[PLUG-TALK] Linguistics and the steamroller of English adoption

John Jason Jordan johnxj at gmx.com
Wed Apr 28 22:45:33 UTC 2021


On Wed, 28 Apr 2021 12:18:00 -0700
Michael Rasmussen <michael at jamhome.us> dijo:

>On 2021-04-28 10:47, John Jason Jordan wrote:
>> One of the biggest problems for foreigners is phrasal verbs, where we
>> stick a preposition or adverb (called a verb particle) after the
>> verb's complement, instead of right after the verb where it belongs.
>> The particle changes the meaning of the verb, and some verbs can
>> take more than one particle. Phrasal verbs are massively complex, so
>> much so that they have never been thoroughly analyzed by linguists.  
>
>Could you provide an example, please?

From (Cambridge, 2006):

"This phrasal verb is intransitive, it does not take an object:
	drift off, to gradually start to sleep
This phrasal verb is transitive. The object can be placed after the
phrasal verb or between the two parts of the phrasal verb:
	flag down something or flag something down
This phrasal verb is transitive. The object can only be placed after
the phrasal verb:
	see to something"

Note how, in the last example, 'to see something' does not mean the
same as 'to see to something'; the particle 'to' changes the meaning of
'see.' And notice that when the verb has an object the location for the
particle is usually either before or after the object, but in 'see to'
the particle must come between the verb and its object.

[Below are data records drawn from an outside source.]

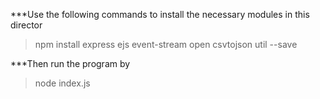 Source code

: 
***Use the following commands to install the necessary modules in this director

> npm install express ejs event-stream open csvtojson util --save

***Then run the program by

> node index.js
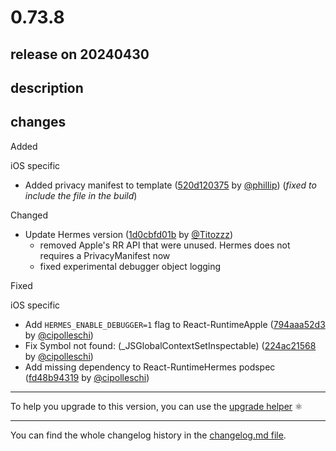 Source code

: # 0.73.8

## release on 20240430

## description

## changes

Added

iOS specific

* Added privacy manifest to template (<a href="https://github.com/facebook/react-native/commit/520d120375c6b24bc161adea4f48d76537a34abc">520d120375</a> by <a href="https://github.com/philIip">@philIip</a>) (<em>fixed to include the file in the build</em>)

Changed

* Update Hermes version (<a href="https://github.com/facebook/react-native/commit/1d0cbfd01b1f47bcf5279d86a9ad9e0d28804346">1d0cbfd01b</a> by <a href="https://github.com/Titozzz">@Titozzz</a>)
  * removed Apple's RR API that were unused. Hermes does not requires a PrivacyManifest now
  * fixed experimental debugger object logging

Fixed

iOS specific

* Add <code>HERMES_ENABLE_DEBUGGER=1</code> flag to React-RuntimeApple (<a href="https://github.com/facebook/react-native/commit/794aaa52d39f2c419fcd49126c69dff3030e7bb9">794aaa52d3</a> by <a href="https://github.com/cipolleschi">@cipolleschi</a>)
* Fix Symbol not found: (_JSGlobalContextSetInspectable) (<a href="https://github.com/facebook/react-native/commit/224ac21568278617c192bf00b6254d30c0957e11">224ac21568</a> by <a href="https://github.com/cipolleschi">@cipolleschi</a>)
* Add missing dependency to React-RuntimeHermes podspec (<a href="https://github.com/facebook/react-native/commit/fd48b9431954be8a79d5c094173f064944ba86e6">fd48b94319</a> by <a href="https://github.com/cipolleschi">@cipolleschi</a>)

*** ** * ** ***

To help you upgrade to this version, you can use the <a href="https://react-native-community.github.io/upgrade-helper/" rel="nofollow">upgrade helper</a> ⚛️

*** ** * ** ***

You can find the whole changelog history in the <a href="https://github.com/facebook/react-native/blob/main/CHANGELOG.md#v0738">changelog.md file</a>.

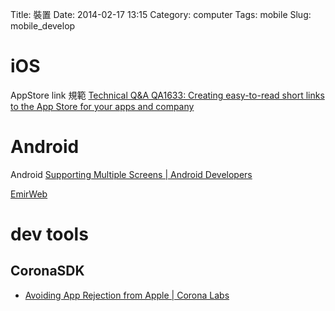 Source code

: Title: 裝置
Date: 2014-02-17 13:15
Category: computer
Tags: mobile
Slug: mobile_develop


# iOS

AppStore link 規範 [Technical Q&A QA1633: Creating easy-to-read short links to the App Store for your apps and company](https://developer.apple.com/library/ios/qa/qa1633/_index.html)

# Android

Android
[Supporting Multiple Screens | Android Developers](http://developer.android.com/guide/practices/screens_support.html)


[EmirWeb](http://www.emirweb.com/ScreenDeviceStatistics.php)

# dev tools

## CoronaSDK

* [Avoiding App Rejection from Apple | Corona Labs](http://coronalabs.com/blog/2014/06/19/avoiding-app-rejection-from-apple/)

Phrasal verbs began as a verb prefix repeated at the end of the verb
phrase for emphasis, thus when used with a transitive verb they always
appeared after the object (post-position removed). However, considering
that the particle changes the meaning of the verb, the constituency of
the particle is with the verb, not with its object. Over numerous
centuries more and more prepositions and adverbs developed a new life
as verb particles, today close to 50 of them, and many are now
sometimes placed directly after the verb, sometimes optionally and
sometimes obligatorily.

Note that the expression 'phrasal verb' only refers to a verb +
particle construction; it does not refer to a verb + modal or verb +
auxiliary construction.

The Cambridge dictionary referenced above claims to include 'around
6,000 phrasal verbs,' but after reviewing some of its pages I disagree
that the majority are really phrasal verbs. And there are plenty of
other debates about how phrasal verbs work - consider, for example
'cozy up to.' I think that 'cozy up' the phrasal verb, with 'to' as the
beginning preposition of an obligatory prepositional phrase, yet
Cambridge lists 'cozy up to' as a phrasal verb without mentioning that
'to' is separate.

References

Cambridge University Press. (2006). Cambridge Phrasal Verbs Dictionary.
Cambridge University Press.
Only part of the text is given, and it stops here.